1. If $C(n, 8) = C(n, 2)$, find $C(n, 2)$.
We use the property that if $C(n, a) = C(n, b)$, then either $a = b$ or $a + b = n$.
Since $8 \ne 2$, we must have:
$$n = 8 + 2$$
$$n = 10$$
Now find $C(n, 2)$, which is $C(10, 2)$:
$$C(10, 2) = \frac{10!}{2!(10-2)!} = \frac{10!}{2!8!}$$
$$C(10, 2) = \frac{10 \times 9 \times 8!}{2 \times 1 \times 8!} = \frac{10 \times 9}{2} = 5 \times 9 = \mathbf{45}$$
2. Determine $n$
(i) $C(2n, 3) : C(n, 3) = 12 : 1$
$$\frac{C(2n, 3)}{C(n, 3)} = \frac{12}{1}$$
Expand the combination terms:
$$\frac{\frac{2n(2n-1)(2n-2)}{3 \times 2 \times 1}}{\frac{n(n-1)(n-2)}{3 \times 2 \times 1}} = 12$$
$$\frac{2n(2n-1)(2n-2)}{n(n-1)(n-2)} = 12$$
Factor out common terms. Note that $2n-2 = 2(n-1)$:
$$\frac{2n(2n-1)2(n-1)}{n(n-1)(n-2)} = 12$$
Cancel $n$ (assuming $n \ne 0$) and $(n-1)$ (assuming $n \ne 1$):
$$\frac{4(2n-1)}{n-2} = 12$$
Divide both sides by 4:
$$\frac{2n-1}{n-2} = 3$$
$$2n – 1 = 3(n – 2)$$
$$2n – 1 = 3n – 6$$
$$6 – 1 = 3n – 2n$$
$$n = \mathbf{5}$$
(ii) $C(2n, 3) : C(n, 3) = 11 : 1$
$$\frac{C(2n, 3)}{C(n, 3)} = 11$$
Using the simplification from part (i):
$$\frac{4(2n-1)}{n-2} = 11$$
$$4(2n – 1) = 11(n – 2)$$
$$8n – 4 = 11n – 22$$
$$22 – 4 = 11n – 8n$$
$$18 = 3n$$
$$n = \frac{18}{3}$$
$$n = \mathbf{6}$$
3. How many chords can be drawn through 21 points on a circle?

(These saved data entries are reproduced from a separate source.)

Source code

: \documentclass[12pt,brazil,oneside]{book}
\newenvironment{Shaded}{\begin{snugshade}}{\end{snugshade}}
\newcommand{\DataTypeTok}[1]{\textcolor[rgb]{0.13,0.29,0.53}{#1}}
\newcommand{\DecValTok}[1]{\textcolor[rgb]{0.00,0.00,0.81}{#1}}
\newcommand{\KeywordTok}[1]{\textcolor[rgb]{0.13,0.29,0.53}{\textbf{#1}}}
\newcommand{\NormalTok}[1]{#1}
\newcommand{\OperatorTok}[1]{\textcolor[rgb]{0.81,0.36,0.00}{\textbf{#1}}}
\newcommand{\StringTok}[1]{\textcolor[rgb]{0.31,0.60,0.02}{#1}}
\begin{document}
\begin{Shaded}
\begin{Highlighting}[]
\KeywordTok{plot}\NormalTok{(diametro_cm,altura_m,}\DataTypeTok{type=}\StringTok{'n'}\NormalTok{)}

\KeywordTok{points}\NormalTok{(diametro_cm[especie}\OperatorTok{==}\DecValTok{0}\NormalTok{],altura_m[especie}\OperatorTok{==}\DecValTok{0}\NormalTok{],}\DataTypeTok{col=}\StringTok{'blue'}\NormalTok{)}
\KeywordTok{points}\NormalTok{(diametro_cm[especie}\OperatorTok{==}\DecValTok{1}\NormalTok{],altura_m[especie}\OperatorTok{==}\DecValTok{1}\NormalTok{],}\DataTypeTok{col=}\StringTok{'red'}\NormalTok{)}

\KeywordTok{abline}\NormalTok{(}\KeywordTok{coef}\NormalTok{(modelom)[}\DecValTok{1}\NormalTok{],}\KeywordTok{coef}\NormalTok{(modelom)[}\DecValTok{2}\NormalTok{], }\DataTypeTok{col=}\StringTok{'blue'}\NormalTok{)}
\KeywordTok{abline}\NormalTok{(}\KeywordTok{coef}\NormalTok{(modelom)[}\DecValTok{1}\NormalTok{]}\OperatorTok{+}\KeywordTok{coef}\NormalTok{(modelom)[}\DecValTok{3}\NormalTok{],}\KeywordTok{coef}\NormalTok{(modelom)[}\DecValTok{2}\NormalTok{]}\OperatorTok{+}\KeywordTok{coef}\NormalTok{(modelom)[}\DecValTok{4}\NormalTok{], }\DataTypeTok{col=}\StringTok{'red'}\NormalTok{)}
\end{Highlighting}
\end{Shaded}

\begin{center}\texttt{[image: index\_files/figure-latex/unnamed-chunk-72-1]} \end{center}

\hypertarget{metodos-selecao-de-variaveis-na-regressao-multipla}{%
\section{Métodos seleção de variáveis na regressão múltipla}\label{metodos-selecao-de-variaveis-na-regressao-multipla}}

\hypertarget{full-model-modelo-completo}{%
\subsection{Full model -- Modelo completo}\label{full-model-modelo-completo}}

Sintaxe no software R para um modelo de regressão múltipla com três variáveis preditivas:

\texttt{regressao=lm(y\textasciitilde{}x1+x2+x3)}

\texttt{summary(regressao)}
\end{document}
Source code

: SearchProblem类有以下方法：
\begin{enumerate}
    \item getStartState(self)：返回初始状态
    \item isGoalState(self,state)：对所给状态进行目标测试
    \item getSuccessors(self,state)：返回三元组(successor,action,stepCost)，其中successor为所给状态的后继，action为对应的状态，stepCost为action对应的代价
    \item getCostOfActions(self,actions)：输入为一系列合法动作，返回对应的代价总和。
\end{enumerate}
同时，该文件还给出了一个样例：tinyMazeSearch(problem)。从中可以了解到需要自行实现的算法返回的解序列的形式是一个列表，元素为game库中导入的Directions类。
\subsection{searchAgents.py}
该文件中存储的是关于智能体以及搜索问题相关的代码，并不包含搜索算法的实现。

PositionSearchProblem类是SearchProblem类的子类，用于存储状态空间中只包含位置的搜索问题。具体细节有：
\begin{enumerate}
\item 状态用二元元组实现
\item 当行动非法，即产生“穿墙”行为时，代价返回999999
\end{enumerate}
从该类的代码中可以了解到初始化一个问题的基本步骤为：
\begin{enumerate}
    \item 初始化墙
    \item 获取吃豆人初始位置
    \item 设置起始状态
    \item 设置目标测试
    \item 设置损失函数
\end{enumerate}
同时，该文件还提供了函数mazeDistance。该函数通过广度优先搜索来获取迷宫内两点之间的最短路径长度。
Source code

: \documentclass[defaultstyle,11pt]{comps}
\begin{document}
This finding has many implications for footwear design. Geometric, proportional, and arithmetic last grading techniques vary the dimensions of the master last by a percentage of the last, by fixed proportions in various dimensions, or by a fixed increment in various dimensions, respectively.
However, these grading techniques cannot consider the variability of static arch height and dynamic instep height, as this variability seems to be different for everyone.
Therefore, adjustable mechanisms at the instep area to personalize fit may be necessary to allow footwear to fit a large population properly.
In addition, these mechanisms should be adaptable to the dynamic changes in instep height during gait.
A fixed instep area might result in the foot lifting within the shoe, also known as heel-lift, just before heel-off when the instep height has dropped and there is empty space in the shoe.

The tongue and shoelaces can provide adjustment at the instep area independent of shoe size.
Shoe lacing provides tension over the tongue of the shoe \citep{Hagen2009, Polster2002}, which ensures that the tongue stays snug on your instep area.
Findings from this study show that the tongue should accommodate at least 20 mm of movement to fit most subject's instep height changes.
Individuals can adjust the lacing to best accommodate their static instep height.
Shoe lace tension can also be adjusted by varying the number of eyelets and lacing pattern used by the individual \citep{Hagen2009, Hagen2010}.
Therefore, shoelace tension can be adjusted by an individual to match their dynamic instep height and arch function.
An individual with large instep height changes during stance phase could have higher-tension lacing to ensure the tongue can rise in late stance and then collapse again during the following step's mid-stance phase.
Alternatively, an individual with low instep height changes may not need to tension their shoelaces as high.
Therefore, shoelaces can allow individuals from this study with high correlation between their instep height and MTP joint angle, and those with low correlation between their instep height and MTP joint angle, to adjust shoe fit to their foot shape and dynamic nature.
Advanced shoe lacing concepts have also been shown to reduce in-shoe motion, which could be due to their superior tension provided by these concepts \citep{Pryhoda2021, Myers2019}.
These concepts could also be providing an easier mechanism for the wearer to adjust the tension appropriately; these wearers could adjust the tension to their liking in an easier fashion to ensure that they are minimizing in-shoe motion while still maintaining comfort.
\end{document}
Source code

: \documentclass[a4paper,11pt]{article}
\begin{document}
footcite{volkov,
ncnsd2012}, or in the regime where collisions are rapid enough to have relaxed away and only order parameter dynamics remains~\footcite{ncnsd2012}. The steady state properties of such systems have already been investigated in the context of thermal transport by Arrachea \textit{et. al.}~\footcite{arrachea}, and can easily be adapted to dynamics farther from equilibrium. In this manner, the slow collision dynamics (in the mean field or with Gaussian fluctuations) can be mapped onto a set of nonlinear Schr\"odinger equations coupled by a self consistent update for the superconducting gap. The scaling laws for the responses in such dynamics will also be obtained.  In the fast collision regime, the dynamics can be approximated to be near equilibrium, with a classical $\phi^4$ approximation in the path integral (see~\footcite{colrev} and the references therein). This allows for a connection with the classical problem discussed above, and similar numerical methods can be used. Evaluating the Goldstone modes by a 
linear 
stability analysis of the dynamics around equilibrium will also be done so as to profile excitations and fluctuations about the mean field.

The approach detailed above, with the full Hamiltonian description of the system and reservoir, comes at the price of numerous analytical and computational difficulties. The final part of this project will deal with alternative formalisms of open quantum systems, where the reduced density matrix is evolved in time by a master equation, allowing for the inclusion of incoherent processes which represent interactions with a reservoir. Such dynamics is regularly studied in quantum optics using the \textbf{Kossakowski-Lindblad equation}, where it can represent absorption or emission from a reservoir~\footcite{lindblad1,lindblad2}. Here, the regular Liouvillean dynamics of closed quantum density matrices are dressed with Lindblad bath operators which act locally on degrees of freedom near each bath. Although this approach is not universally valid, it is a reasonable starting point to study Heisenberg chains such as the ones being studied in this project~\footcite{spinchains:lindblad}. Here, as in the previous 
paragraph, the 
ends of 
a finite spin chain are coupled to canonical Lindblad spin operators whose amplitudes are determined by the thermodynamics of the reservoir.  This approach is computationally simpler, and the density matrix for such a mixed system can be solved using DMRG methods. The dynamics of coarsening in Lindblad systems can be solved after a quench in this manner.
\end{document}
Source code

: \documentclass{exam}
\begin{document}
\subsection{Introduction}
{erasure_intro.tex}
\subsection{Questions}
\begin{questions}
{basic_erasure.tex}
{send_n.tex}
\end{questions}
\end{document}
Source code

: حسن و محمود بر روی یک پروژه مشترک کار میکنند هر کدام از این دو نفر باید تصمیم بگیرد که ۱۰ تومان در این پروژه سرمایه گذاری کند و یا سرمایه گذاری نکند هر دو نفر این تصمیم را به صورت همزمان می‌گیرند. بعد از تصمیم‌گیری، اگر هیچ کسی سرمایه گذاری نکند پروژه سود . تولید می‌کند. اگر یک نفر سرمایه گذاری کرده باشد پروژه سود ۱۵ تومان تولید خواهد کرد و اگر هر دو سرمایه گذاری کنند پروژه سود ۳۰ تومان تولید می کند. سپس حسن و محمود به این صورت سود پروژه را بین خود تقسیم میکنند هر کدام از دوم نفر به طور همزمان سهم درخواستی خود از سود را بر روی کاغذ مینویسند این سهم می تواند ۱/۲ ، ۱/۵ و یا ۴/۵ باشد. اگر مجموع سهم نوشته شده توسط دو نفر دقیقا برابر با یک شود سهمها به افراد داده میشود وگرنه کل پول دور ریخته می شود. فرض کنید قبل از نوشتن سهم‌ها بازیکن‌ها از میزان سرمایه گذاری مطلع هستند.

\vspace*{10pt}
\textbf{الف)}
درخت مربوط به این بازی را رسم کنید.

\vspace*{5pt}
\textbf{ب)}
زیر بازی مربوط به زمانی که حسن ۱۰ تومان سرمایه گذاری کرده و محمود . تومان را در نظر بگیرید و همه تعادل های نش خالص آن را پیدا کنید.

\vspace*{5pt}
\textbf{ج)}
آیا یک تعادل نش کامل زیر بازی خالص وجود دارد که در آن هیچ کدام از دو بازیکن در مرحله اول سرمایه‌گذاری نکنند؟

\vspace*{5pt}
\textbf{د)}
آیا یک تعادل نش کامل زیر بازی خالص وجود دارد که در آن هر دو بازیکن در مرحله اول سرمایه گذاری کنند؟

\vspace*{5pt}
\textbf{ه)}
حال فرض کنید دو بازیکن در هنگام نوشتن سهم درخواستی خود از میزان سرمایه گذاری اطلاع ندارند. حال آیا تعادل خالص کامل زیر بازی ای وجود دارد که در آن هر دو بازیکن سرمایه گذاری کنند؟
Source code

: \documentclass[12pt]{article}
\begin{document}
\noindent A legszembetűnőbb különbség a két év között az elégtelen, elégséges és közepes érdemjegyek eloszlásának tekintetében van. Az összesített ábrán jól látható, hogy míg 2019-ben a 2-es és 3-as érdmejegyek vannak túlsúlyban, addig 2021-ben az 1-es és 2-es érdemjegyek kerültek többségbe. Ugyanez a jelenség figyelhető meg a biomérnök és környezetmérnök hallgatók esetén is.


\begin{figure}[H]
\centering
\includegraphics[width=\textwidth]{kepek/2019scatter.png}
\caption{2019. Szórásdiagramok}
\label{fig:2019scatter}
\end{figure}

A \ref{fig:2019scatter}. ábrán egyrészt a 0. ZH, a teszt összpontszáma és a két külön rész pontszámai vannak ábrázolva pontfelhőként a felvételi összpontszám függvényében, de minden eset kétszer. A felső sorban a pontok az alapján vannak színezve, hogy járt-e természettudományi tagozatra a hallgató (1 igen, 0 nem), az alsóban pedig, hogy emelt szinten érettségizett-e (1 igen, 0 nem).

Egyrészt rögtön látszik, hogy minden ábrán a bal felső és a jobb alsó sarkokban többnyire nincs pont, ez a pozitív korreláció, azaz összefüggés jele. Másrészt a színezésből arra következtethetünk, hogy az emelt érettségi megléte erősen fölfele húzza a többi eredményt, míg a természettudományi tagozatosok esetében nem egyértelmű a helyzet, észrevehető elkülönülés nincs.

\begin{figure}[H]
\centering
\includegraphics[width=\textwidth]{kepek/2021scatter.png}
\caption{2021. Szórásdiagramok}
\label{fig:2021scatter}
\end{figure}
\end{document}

A chord is formed by joining any two distinct points on the circle. Since the order of the points does not matter (point A joined to B is the same chord as B joined to A), this is a combination problem.
We choose $r=2$ points from $n=21$ points.
$$\text{Number of chords} = C(21, 2)$$
$$C(21, 2) = \frac{21 \times 20}{2 \times 1} = 21 \times 10 = \mathbf{210}$$
4. Selecting a team of 3 boys and 3 girls from 5 boys and 4 girls.
The selections of boys and girls are independent events. We use the multiplication principle.
- Select 3 boys from 5 boys:$$C(5, 3) = \frac{5!}{3!2!} = \frac{5 \times 4}{2 \times 1} = 10 \text{ ways}$$
- Select 3 girls from 4 girls:$$C(4, 3) = \frac{4!}{3!1!} = \frac{4}{1} = 4 \text{ ways}$$
$$\text{Total ways} = C(5, 3) \times C(4, 3)$$
$$\text{Total ways} = 10 \times 4 = \mathbf{40}$$
5. Selecting 9 balls (3 of each colour) from 6 red, 5 white, and 5 blue balls.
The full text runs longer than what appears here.